3D Printers

Reprap Morgan in its Natural Habitat

There’s this popular belief, at least where I’m from, that competition and economic incentive drive diversity in the marketplace. What the open source and RepRap movements have continuously shown is that that just isn’t the case. If anything, it seems to me that diversity occurs more quickly and with fewer constraints in the open source community. RepRaps are proliferating in an eclectic assortment that could only be compared with the birds-of-paradise of Papua New Guinea and the RepRap Morgan is a case in point.

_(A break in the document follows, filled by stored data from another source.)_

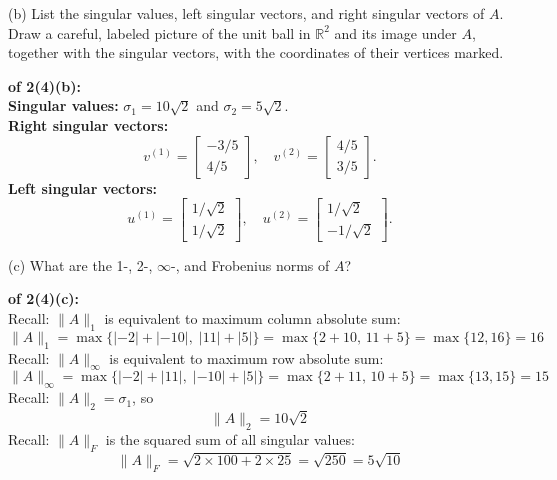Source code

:\documentclass[lang=cn,11pt]{elegantbook}
\begin{document}
    (b) List the singular values, left singular vectors, and right singular vectors of $A$. Draw a careful, labeled picture of the unit ball in $\mathbb{R}^2$ and its image under $A$, together with the singular vectors, with the coordinates of their vertices marked.\\
    \begin{solution}
        \textbf{of 2(4)(b):}\\
\textbf{Singular values:} \(\sigma_1=10\sqrt2\) and \(\sigma_2=5\sqrt2.\)\\
\textbf{Right singular vectors:} \[
  v^{(1)}=\begin{bmatrix} -3/5 \\ 4/5 \end{bmatrix},\quad
  v^{(2)}=\begin{bmatrix} 4/5 \\ 3/5 \end{bmatrix}.
  \]\textbf{Left singular vectors:} \[
  u^{(1)}=\begin{bmatrix} 1/\sqrt2 \\ 1/\sqrt2 \end{bmatrix},\quad
  u^{(2)}=\begin{bmatrix} 1/\sqrt2 \\ -1/\sqrt2 \end{bmatrix}.
  \]
        
    \end{solution}

    (c) What are the 1-, 2-, $\infty$-, and Frobenius norms of $A$?
    \begin{solution}
        \textbf{of 2(4)(c):}\\
        Recall: \(\|A\|_1\) is equivalent to maximum column absolute sum: \[
   \|A\|_1=\max\{|-2|+|-10|,\;|11|+|5|\}=\max\{2+10,\,11+5\}=\max\{12,16\}=16
   \]
Recall: \(\|A\|_\infty\) is equivalent to maximum row absolute sum: \[
   \|A\|_\infty=\max\{|-2|+|11|,\;|{-10}|+|5|\}=\max\{2+11,\,10+5\}=\max\{13,15\}=15
   \]
Recall: \(\|A\|_2 = \sigma_1\), so \[
   \|A\|_2=10\sqrt2
   \]
Recall: \(\|A\|_F\) is the squared sum of all singular values:  \[
   \|A\|_F=\sqrt{2\times 100 + 2\times 25}=\sqrt{250}=5\sqrt{10}
   \]

    \end{solution}
\end{document}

In its natural habitat of Johannesburg, South Africa, the RepRap Morgan flashes its brilliant beak of blue and red and sings out its warm and quiet chirp as a call for Makers to come out of their dens and to begin building. The Morgan, built by musical engineer and medical technician Quentin Harley, is a wonderful creature that has the unique ability to print many of the parts necessary to construct a nearly identical offspring. As a means of adaptation, the Morgan is manufactured from cheap hardware that can be found in most local hardware stores. It subsists mostly on vitamins (stepper motors and a microprocessor) and a healthy diet of PLA and ABS plastics.  One can trace its heritage back to the delta-style printer, the Rostock – whose elongated neck allows for great speed and precision during production – and the sturdy Prusa. However, its CNC base, printed frame, and jointed extruder design, as well as its moving printbed, distinguish the Morgan from its metal, rectangular ancestors.

Named after the biologist Thomas Hunt Morgan, famous for studying the genetics of the fruit fly drosophila melanogaster, the Morgan was birthed from a need in its environment for a 3D printer that could survive the harsh South African marketplace, typically only capable of importing RepRaps from abroad or producing printers too costly to thrive. Harley, by listing on his website local South African stores from which to buy the necessary parts, hopes to nurture his creation so that it may populate the landscape. And, by giving away the assembly guide and .stl parts for free, he hopes that RepRap Morgan will be able to make it in environments around the globe.

Morgan RepRap Centurion 3D Printed

With such an odd appearance, one might ask, “But can the thing reproduce?” After a few years of watching it bloom from a naive infant, to an awkward teen, and, finally, to a fully mature adult, we’ve seen that, yes, the RepRap Morgan can bear fruit. By means of a combined effort between human and machine, Morgan has produced its first child, which Harley is able to monitor (and operate, while at work) from a safe distance, using the BotQueue software created by Zack Smith.